▶ _Record excerpts_
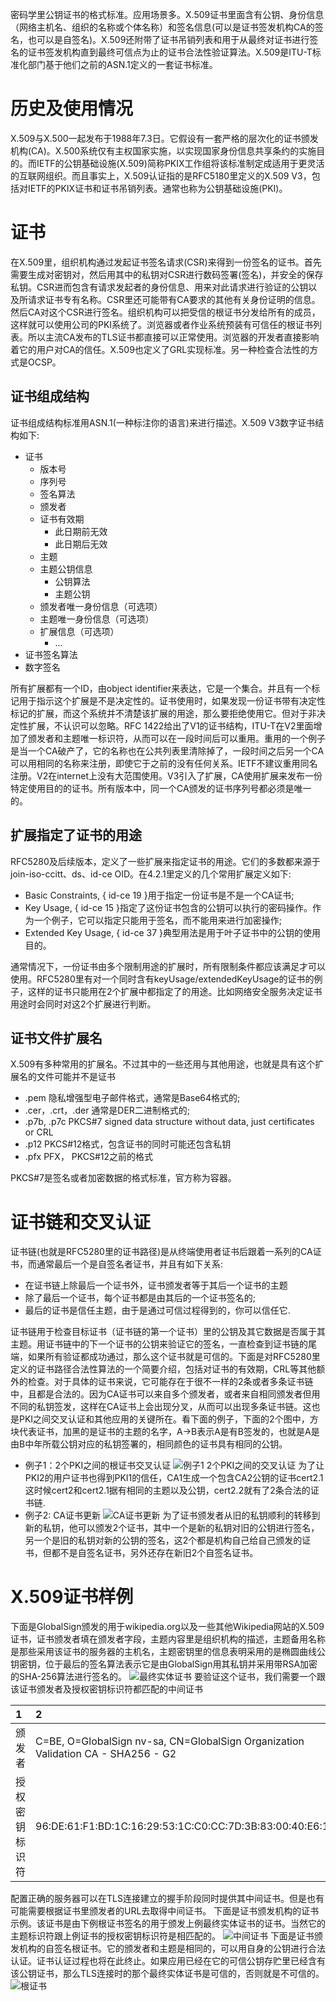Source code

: 密码学里公钥证书的格式标准。应用场景多。X.509证书里面含有公钥、身份信息（网络主机名、组织的名称或个体名称）和签名信息(可以是证书签发机构CA的签名，也可以是自签名)。X.509还附带了证书吊销列表和用于从最终对证书进行签名的证书签发机构直到最终可信点为止的证书合法性验证算法。X.509是ITU-T标准化部门基于他们之前的ASN.1定义的一套证书标准。
# 历史及使用情况
X.509与X.500一起发布于1988年7.3日。它假设有一套严格的层次化的证书颁发机构(CA)。X.500系统仅有主权国家实施，以实现国家身份信息共享条约的实施目的。而IETF的公钥基础设施(X.509)简称PKIX工作组将该标准制定成适用于更灵活的互联网组织。而且事实上，X.509认证指的是RFC5180里定义的X.509 V3，包括对IETF的PKIX证书和证书吊销列表。通常也称为公钥基础设施(PKI)。
# 证书
在X.509里，组织机构通过发起证书签名请求(CSR)来得到一份签名的证书。首先需要生成对密钥对，然后用其中的私钥对CSR进行数码签署(签名)，并安全的保存私钥。CSR进而包含有请求发起者的身份信息、用来对此请求进行验证的公钥以及所请求证书专有名称。CSR里还可能带有CA要求的其他有关身份证明的信息。然后CA对这个CSR进行签名。组织机构可以把受信的根证书分发给所有的成员，这样就可以使用公司的PKI系统了。浏览器或者作业系统预装有可信任的根证书列表。所以主流CA发布的TLS证书都直接可以正常使用。浏览器的开发者直接影响着它的用户对CA的信任。X.509也定义了GRL实现标准。另一种检查合法性的方式是OCSP。
## 证书组成结构
证书组成结构标准用ASN.1(一种标注你的语言)来进行描述。X.509 V3数字证书结构如下:
- 证书
  - 版本号
  - 序列号
  - 签名算法
  - 颁发者
  - 证书有效期
    - 此日期前无效
    - 此日期后无效
  - 主题
  - 主题公钥信息
    - 公钥算法
    - 主题公钥
  - 颁发者唯一身份信息（可选项）
  - 主题唯一身份信息（可选项）
  - 扩展信息（可选项）
    - ...
- 证书签名算法
- 数字签名

所有扩展都有一个ID，由object identifier来表达，它是一个集合。并且有一个标记用于指示这个扩展是不是决定性的。证书使用时，如果发现一份证书带有决定性标记的扩展，而这个系统并不清楚该扩展的用途，那么要拒绝使用它。但对于非决定性扩展，不认识可以忽略。RFC 1422给出了V1的证书结构，ITU-T在V2里面增加了颁发者和主题唯一标识符，从而可以在一段时间后可以重用。重用的一个例子是当一个CA破产了，它的名称也在公共列表里清除掉了，一段时间之后另一个CA可以用相同的名称来注册，即使它于之前的没有任何关系。IETF不建议重用同名注册。V2在internet上没有大范围使用。V3引入了扩展，CA使用扩展来发布一份特定使用目的的证书。所有版本中，同一个CA颁发的证书序列号都必须是唯一的。

## 扩展指定了证书的用途
RFC5280及后续版本，定义了一些扩展来指定证书的用途。它们的多数都来源于join-iso-ccitt、ds、id-ce OID。在4.2.1里定义的几个常用扩展定义如下:
- Basic Constraints, { id-ce 19 }用于指定一份证书是不是一个CA证书;
- Key Usage, { id-ce 15 }指定了这份证书包含的公钥可以执行的密码操作。作为一个例子，它可以指定只能用于签名，而不能用来进行加密操作;
- Extended Key Usage, { id-ce 37 }典型用法是用于叶子证书中的公钥的使用目的。

通常情况下，一份证书由多个限制用途的扩展时，所有限制条件都应该满足才可以使用。RFC5280里有对一个同时含有keyUsage/extendedKeyUsage的证书的例子，这样的证书只能用在2个扩展中都指定了的用途。比如网络安全服务决定证书用途时会同时对这2个扩展进行判断。
## 证书文件扩展名
X.509有多种常用的扩展名。不过其中的一些还用与其他用途，也就是具有这个扩展名的文件可能并不是证书
- .pem 隐私增强型电子邮件格式，通常是Base64格式的;
- .cer，.crt，.der 通常是DER二进制格式的;
- .p7b, .p7c PKCS#7 signed data structure without data, just certificates or CRL
- .p12 PKCS#12格式，包含证书的同时可能还包含私钥
- .pfx PFX， PKCS#12之前的格式

PKCS#7是签名或者加密数据的格式标准，官方称为容器。
# 证书链和交叉认证
证书链(也就是RFC5280里的证书路径)是从终端使用者证书后跟着一系列的CA证书，而通常最后一个是自签名者证书，并且有如下关系:
- 在证书链上除最后一个证书外，证书颁发者等于其后一个证书的主题
- 除了最后一个证书，每个证书都是由其后的一个证书签名的;
- 最后的证书是信任主题，由于是通过可信过程得到的，你可以信任它.

证书链用于检查目标证书（证书链的第一个证书）里的公钥及其它数据是否属于其主题。用证书链中的下一个证书的公钥来验证它的签名，一直检查到证书链的尾端，如果所有验证都成功通过，那么这个证书就是可信的。下面是对RFC5280里定义的证书路径合法性算法的一个简要介绍，包括对证书的有效期，CRL等其他额外的检查。对于具体的证书来说，它可能存在于很不一样的2条或者多条证书链中，且都是合法的。因为CA证书可以来自多个颁发者，或者来自相同颁发者但用不同的私钥签发，这样在CA证书上会出现分叉，从而可以出现多条证书链。这也是PKI之间交叉认证和其他应用的关键所在。看下面的例子，下面的2个图中，方块代表证书，加黑的是证书的主题的名字，A->B表示A是有B签发的，也就是A是由B中年所载公钥对应的私钥签署的，相同颜色的证书具有相同的公钥。
- 例子1：2个PKI之间的根证书交叉认证
![例子1 2个PKI之间的交叉认证](pic/../pic/700px-Cross-certification_diagram.svg.png)
为了让PKI2的用户证书也得到PKI1的信任，CA1生成一个包含CA2公钥的证书cert2.1 这时候cert2和cert2.1据有相同的主题以及公钥，cert2.2就有了2条合法的证书链.
- 例子2: CA证书更新
![CA证书更新](pic/CA_certificate_renewal.png)
为了证书颁发者从旧的私钥顺利的转移到新的私钥，他可以颁发2个证书，其中一个是新的私钥对旧的公钥进行签名，另一个是旧的私钥对新的公钥的签名，这2个都是机构自己给自己颁发的证书，但都不是自签名证书，另外还存在新旧2个自签名证书。

# X.509证书样例
下面是GlobalSign颁发的用于wikipedia.org以及一些其他Wikipedia网站的X.509证书，证书颁发者填在颁发者字段，主题内容里是组织机构的描述，主题备用名称是那些采用该证书的服务器的主机名，主题密钥里的信息表明采用的是椭圆曲线公钥密钥，位于最后的签名算法表示它是由GlobalSign用其私钥并采用带RSA加密的SHA-256算法进行签名的。
![最终实体证书](pic/leaf-cert.png)
要验证这个证书，我们需要一个跟该证书颁发者及授权密钥标识符都匹配的中间证书

|1|2|
|:---|:---|
|颁发者|C=BE, O=GlobalSign nv-sa, CN=GlobalSign Organization Validation CA - SHA256 - G2|
|授权密钥标识符|96:DE:61:F1:BD:1C:16:29:53:1C:C0:CC:7D:3B:83:00:40:E6:1A:7C|

配置正确的服务器可以在TLS连接建立的握手阶段同时提供其中间证书。但是也有可能需要根据证书里颁发者的URL去取得中间证书。
下面是证书颁发机构的证书示例。该证书是由下例根证书签名的用于颁发上例最终实体证书的证书。当然它的主题标识符跟上例证书的授权密钥标识符是相匹配的。
![中间证书](pic/mid-cert.png)
下面是证书颁发机构的自签名根证书。它的颁发者和主题是相同的，可以用自身的公钥进行合法认证。证书认证过程也将在此终止。如果应用已经在它的可信公钥存贮里已经含有该公钥证书，那么TLS连接时的那个最终实体证书是可信的，否则就是不可信的。
![根证书](pic/root-cert.png)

▶ _What is being asked_
Report the lines above that contain "PKCS".

▶ _Result_
- .p7b, .p7c PKCS#7 signed data structure without data, just certificates or CRL
- .p12 PKCS#12格式，包含证书的同时可能还包含私钥
- .pfx PFX， PKCS#12之前的格式
PKCS#7是签名或者加密数据的格式标准，官方称为容器。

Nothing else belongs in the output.